Information supplied =
:::

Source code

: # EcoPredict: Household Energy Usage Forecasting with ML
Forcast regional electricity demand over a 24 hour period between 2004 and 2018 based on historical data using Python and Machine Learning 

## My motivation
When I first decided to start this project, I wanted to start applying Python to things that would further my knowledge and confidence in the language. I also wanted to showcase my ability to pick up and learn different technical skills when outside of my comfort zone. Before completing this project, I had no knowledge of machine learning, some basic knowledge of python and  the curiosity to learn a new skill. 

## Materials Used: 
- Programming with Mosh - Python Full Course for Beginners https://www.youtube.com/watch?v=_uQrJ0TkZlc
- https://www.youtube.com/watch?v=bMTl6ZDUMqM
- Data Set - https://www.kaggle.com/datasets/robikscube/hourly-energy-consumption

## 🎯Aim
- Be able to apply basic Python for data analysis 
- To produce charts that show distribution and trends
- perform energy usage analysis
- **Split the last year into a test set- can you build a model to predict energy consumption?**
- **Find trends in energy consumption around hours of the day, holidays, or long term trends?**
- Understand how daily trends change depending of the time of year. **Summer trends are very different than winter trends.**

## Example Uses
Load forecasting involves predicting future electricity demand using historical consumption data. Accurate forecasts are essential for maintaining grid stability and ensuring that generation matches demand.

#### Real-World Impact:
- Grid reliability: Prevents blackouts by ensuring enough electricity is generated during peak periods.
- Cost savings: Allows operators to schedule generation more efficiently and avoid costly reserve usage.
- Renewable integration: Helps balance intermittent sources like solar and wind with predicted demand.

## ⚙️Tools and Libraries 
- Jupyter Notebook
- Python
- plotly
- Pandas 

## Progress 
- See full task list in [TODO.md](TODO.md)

:::

Directions for this task = From the entries above, copy every line that holds the word "ensuring".

Exercise result =
Load forecasting involves predicting future electricity demand using historical consumption data. Accurate forecasts are essential for maintaining grid stability and ensuring that generation matches demand.
- Grid reliability: Prevents blackouts by ensuring enough electricity is generated during peak periods.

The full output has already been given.